Innanzitutto, le sue dimissioni erano un passo praticamente – e dunque istituzionalmente – necessitato, data la frattura ormai pubblicamente consumatasi con uno dei due partiti della coalizione. A quali forze politiche presenti in Parlamento Conte potrebbe mai chiedere un qualche appoggio per prolungare il futuro del suo governo? E quali gruppi parlamentari sarebbero disposti a rendere pubblico un loro possibile sostegno ad un Conte-bis? Al calvario di una parlamentarizzazione di “testimonianza e trasparenza” era senz’altro consigliabile sottrarsi.



Inoltre, non recandosi subito al Quirinale, Conte si è precluso l’immediato ricorso a quell’ombrello che il presidente Mattarella avrebbe potuto offrire ai contendenti tutti, Conte compreso. L’apertura della crisi sulla sola base delle dichiarazioni – dal tono per lo più propagandistico – di Salvini, avrebbe determinato una complessa condizione di stallo, destinata forse anche a torbidi e magmatici sviluppi. In ogni caso, il balletto delle consultazioni estive avrebbe ancor più insolentito l’opinione pubblica, già infastidita dalle stridenti contraddizioni della maggioranza e dai conflitti interni ai partiti tutti. Salvini ne sarebbe stato additato come il principale responsabile, e Conte, mantenendo una qualche visibilità, sarebbe potuto tornare utile per soluzioni, per così dire, originali.    

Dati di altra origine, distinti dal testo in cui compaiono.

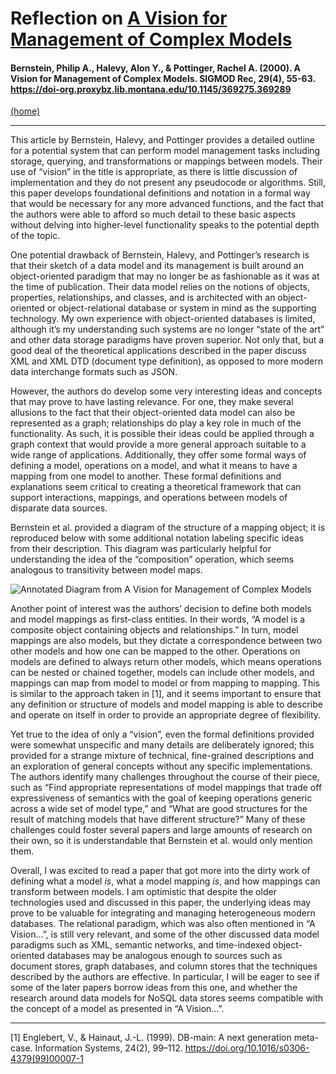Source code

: # Reflection on [A Vision for Management of Complex Models](https://dl-acm-org.proxybz.lib.montana.edu/doi/abs/10.1145/369275.369289)

#### Bernstein, Philip A., Halevy, Alon Y., & Pottinger, Rachel A. (2000). A Vision for Management of Complex Models. SIGMOD Rec, 29(4), 55-63. https://doi-org.proxybz.lib.montana.edu/10.1145/369275.369289

[(home)](https://beqpolk1.github.io/csci-592-spring2022/)

---

This article by Bernstein, Halevy, and Pottinger provides a detailed outline for a potential system that can perform model management tasks including storage, querying, and transformations or mappings between models. Their use of “vision” in the title is appropriate, as there is little discussion of implementation and they do not present any pseudocode or algorithms. Still, this paper develops foundational definitions and notation in a formal way that would be necessary for any more advanced functions, and the fact that the authors were able to afford so much detail to these basic aspects without delving into higher-level functionality speaks to the potential depth of the topic.

One potential drawback of Bernstein, Halevy, and Pottinger’s research is that their sketch of a data model and its management is built around an object-oriented paradigm that may no longer be as fashionable as it was at the time of publication. Their data model relies on the notions of objects, properties, relationships, and classes, and is architected with an object-oriented or object-relational database or system in mind as the supporting technology. My own experience with object-oriented databases is limited, although it’s my understanding such systems are no longer “state of the art” and other data storage paradigms have proven superior. Not only that, but a good deal of the theoretical applications described in the paper discuss XML and XML DTD (document type definition), as opposed to more modern data interchange formats such as JSON.

However, the authors do develop some very interesting ideas and concepts that may prove to have lasting relevance. For one, they make several allusions to the fact that their object-oriented data model can also be represented as a graph; relationships do play a key role in much of the functionality. As such, it is possible their ideas could be applied through a graph context that would provide a more general approach suitable to a wide range of applications. Additionally, they offer some formal ways of defining a model, operations on a model, and what it means to have a mapping from one model to another. These formal definitions and explanations seem critical to creating a theoretical framework that can support interactions, mappings, and operations between models of disparate data sources.

Bernstein et al. provided a diagram of the structure of a mapping object; it is reproduced below with some additional notation labeling specific ideas from their description. This diagram was particularly helpful for understanding the idea of the “composition” operation, which seems analogous to transitivity between model maps.

![Annotated Diagram from A Vision for Management of Complex Models](/images/1.2_annotated_diagram.jpg)

Another point of interest was the authors’ decision to define both models and model mappings as first-class entities. In their words, “A model is a composite object containing objects and relationships.” In turn, model mappings are also models, but they dictate a correspondence between two other models and how one can be mapped to the other. Operations on models are defined to always return other models, which means operations can be nested or chained together, models can include other models, and mappings can map from model to model or from mapping to mapping. This is similar to the approach taken in [1], and it seems important to ensure that any definition or structure of models and model mapping is able to describe and operate on itself in order to provide an appropriate degree of flexibility.

Yet true to the idea of only a “vision”, even the formal definitions provided were somewhat unspecific and many details are deliberately ignored; this provided for a strange mixture of technical, fine-grained descriptions and an exploration of general concepts without any specific implementations. The authors identify many challenges throughout the course of their piece, such as “Find appropriate representations of model mappings that trade off expressiveness of semantics with the goal of keeping operations generic across a wide set of model type,” and “What are good structures for the result of matching models that have different structure?” Many of these challenges could foster several papers and large amounts of research on their own, so it is understandable that Bernstein et al. would only mention them.

Overall, I was excited to read a paper that got more into the dirty work of defining what a model *is*, what a model mapping *is*, and how mappings can transform between models. I am optimistic that despite the older technologies used and discussed in this paper, the underlying ideas may prove to be valuable for integrating and managing heterogeneous modern databases. The relational paradigm, which was also often mentioned in “A Vision…”, is still very relevant, and some of the other discussed data model paradigms such as XML, semantic networks, and time-indexed object-oriented databases may be analogous enough to sources such as document stores, graph databases, and column stores that the techniques described by the authors are effective. In particular, I will be eager to see if some of the later papers borrow ideas from this one, and whether the research around data models for NoSQL data stores seems compatible with the concept of a model as presented in “A Vision…”.

---

[1] Englebert, V., & Hainaut, J.-L. (1999). DB-main: A next generation meta-case. Information Systems, 24(2), 99–112. https://doi.org/10.1016/s0306-4379(99)00007-1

Infine, sfidando Salvini al dibattito in Parlamento, Conte gli ha implicitamente offerto un’arma ulteriore per consolidare il consenso popolare, si vada o meno alle elezioni: la presentazione della mozione di sfiducia. Innanzi alla desolante piattezza della nostra classe politica, infatti, Salvini appare sempre più come il leader coraggioso, che non ha paura di affrontare a viso aperto le sfide che gli sono lanciate. Non si sottrae neppure, per la prima volta nella storia repubblicana, a presentare una sfiducia espressa nei confronti del premier dell’esecutivo di cui si è parte. Con la mozione di sfiducia destinata a sicuro successo e calendarizzata in Senato a breve, Salvini potrà presentarsi come forza di opposizione rispetto al Governo Conte, e nello stesso tempo come perno del futuro governo.

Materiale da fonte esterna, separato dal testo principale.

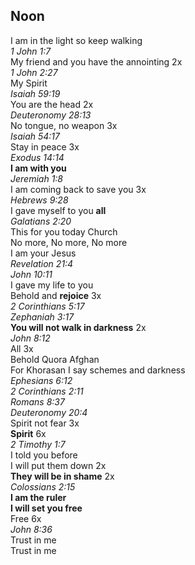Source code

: ## Noon

I am in the light so keep walking  
_1 John 1:7_  
My friend and you have the annointing 2x  
_1 John 2:27_  
My Spirit  
_Isaiah 59:19_  
You are the head 2x  
_Deuteronomy 28:13_  
No tongue, no weapon 3x  
_Isaiah 54:17_  
Stay in peace 3x  
_Exodus 14:14_  
**I am with you**  
_Jeremiah 1:8_  
I am coming back to save you 3x  
_Hebrews 9:28_  
I gave myself to you **all**  
_Galatians 2:20_  
This for you today Church  
No more, No more, No more  
I am your Jesus  
_Revelation 21:4_  
_John 10:11_  
I gave my life to you  
Behold and **rejoice** 3x  
_2 Corinthians 5:17_  
_Zephaniah 3:17_  
**You will not walk in darkness** 2x  
_John 8:12_  
All 3x  
Behold Quora Afghan  
For Khorasan I say schemes and darkness  
_Ephesians 6:12_  
_2 Corinthians 2:11_  
_Romans 8:37_  
_Deuteronomy 20:4_  
Spirit not fear 3x  
**Spirit** 6x  
_2 Timothy 1:7_  
I told you before  
I will put them down 2x  
**They will be in shame** 2x  
_Colossians 2:15_  
**I am the ruler**  
**I will set you free**  
Free 6x  
_John 8:36_  
Trust in me  
Trust in me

Chi si affidava alla legge del “cerino” – secondo cui gli elettori puniscono chi risulta responsabile della crisi pre-elettorale – non ha compreso che il mondo è cambiato. Soprattutto, deve riflettere sul fatto che il vento della crisi è venuto anche dall’estero, Europa compresa. L’Italia, come spesso è accaduto, è un crocevia che anticipa e riflette con immediatezza il corso degli eventi geo-politici. Chi vorrà temporeggiare, sarà inevitabilmente sconfitto o si assumerà la responsabilità ultima del declino del Paese.